Posted on May 17, 2021 View all Gospel Reflection
As the Easter season begins to draw to a close, the Risen Christ ends His time appearing among His Apostles and dis-ciples, and returns to His Father in a final moment of glory. This feast, in presenting to us Christ’s return, body and soul, into heaven, can seem like a strange one to us, or at least a moment the practical effects of which are not immediately clear. Christ rises to heaven on the clouds. Now what? What does that mean for me? How does that change the way I go to work or interact with my family? The Ascension can seem, for lack of a better word, like a mythical event attached to the end of the Lord’s life, like an appropriately supernatural end to a supernatural life.
Yet the Ascension does in fact mean something of the greatest importance for us, here and now, because by Baptism, we are joined to Christ as members of His body, and branches in the vine. If Christ is our head, and we are His members, then when He ascends into heaven to sit now in the glory of God the Father, and rest from all His labors, we ascend with Him! The head of the body in which we are members is already in heaven, which means that we have also begun to live there already! Though we, as the members of the body may still leave here on earth, below the clouds, contending with the foul weather and shadows of this world, the head of the body has emerged into the unobscured sunlight above, and takes in the warmth of heaven’s unending day.
This means, that the same joys of heaven are also accessible to us here on earth, so long as we remain close to Christ. We live as citizens of heaven, not just at some hoped-for point in the future, but also now, by participation in Jesus. This means that we do not have to live our earthly lives entirely focused on the tasks or crises directly in front of us, but with our hearts already in glory and at peace. Our lives on earth are only the prelude to the eternal life already begun in us through Baptism and the other Sacraments. This truth can bring peace, courage, patience, and forbearance into our jobs, our homes, our families, and our interior lives, no matter what else is going on, and it is worth going through anything, no matter how de-manding, to receive the Sacraments well and share that celestial security.

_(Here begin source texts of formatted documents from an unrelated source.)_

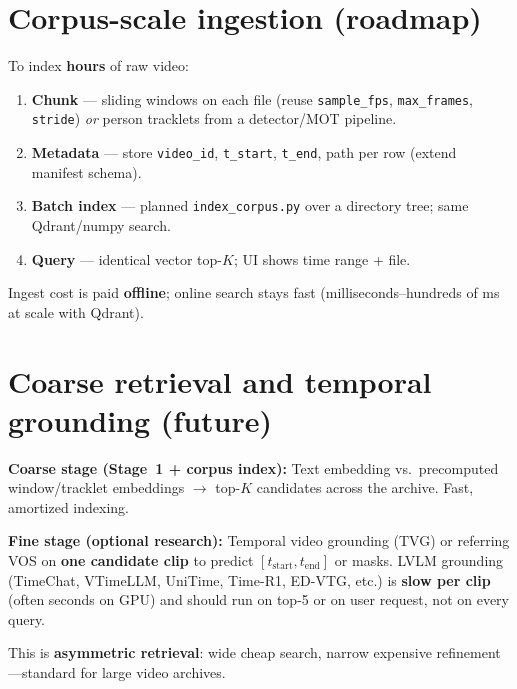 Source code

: \documentclass[11pt,a4paper]{article}
\begin{document}
\section{Corpus-scale ingestion (roadmap)}

\label{sec:corpus}

To index \textbf{hours} of raw video:
\begin{enumerate}
  \item \textbf{Chunk} --- sliding windows on each file (reuse \texttt{sample\_fps}, \texttt{max\_frames}, \texttt{stride}) \emph{or} person tracklets from a detector/MOT pipeline.
  \item \textbf{Metadata} --- store \texttt{video\_id}, \texttt{t\_start}, \texttt{t\_end}, path per row (extend manifest schema).
  \item \textbf{Batch index} --- planned \texttt{index\_corpus.py} over a directory tree; same Qdrant/numpy search.
  \item \textbf{Query} --- identical vector top-$K$; UI shows time range + file.
\end{enumerate}

Ingest cost is paid \textbf{offline}; online search stays fast (milliseconds--hundreds of ms at scale with Qdrant).

\section{Coarse retrieval and temporal grounding (future)}

\label{sec:grounding}

\textbf{Coarse stage (Stage~1 + corpus index):} Text embedding vs.\ precomputed window/tracklet embeddings $\rightarrow$ top-$K$ candidates across the archive.
Fast, amortized indexing.

\textbf{Fine stage (optional research):} Temporal video grounding (TVG) or referring VOS on \textbf{one candidate clip} to predict $[t_{\mathrm{start}}, t_{\mathrm{end}}]$ or masks.
LVLM grounding (TimeChat, VTimeLLM, UniTime, Time-R1, ED-VTG, etc.) is \textbf{slow per clip} (often seconds on GPU) and should run on top-5 or on user request, not on every query.

This is \textbf{asymmetric retrieval}: wide cheap search, narrow expensive refinement---standard for large video archives.
\end{document}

For this reason, we should not be surprised to find that Jesus takes this moment, as He inaugurates the heavenly life for all of those joined to Him, to give the command: “go and make disciples of all nations, baptizing them in the name of the Father, and of the Son, and of the Holy Spirit.” It is this Sacrament of Baptism that gives us access to the glory the Risen Christ now experiences not just in His divinity, but in His human nature as well. He wishes to bring every single soul that has ever lived into this glorious peace along with Him, and so He wishes to Baptize every person on the face of the Earth, joining them to Himself. While the decision is left up to each individual whether to accept this invitation or not, the Lord’s invitation, expressed in His last joyful command, urges us to at least do what we can to make sure that each soul has at least received that invitation, beginning with our own. Opening our hearts to the life of heaven that Christ offers us, by drawing near to the Sacraments of His Body the Church, not only does honor to God’s will for our lives, but gives joy to the King of Heaven, who only wishes to give us His glorious inheritance as our own.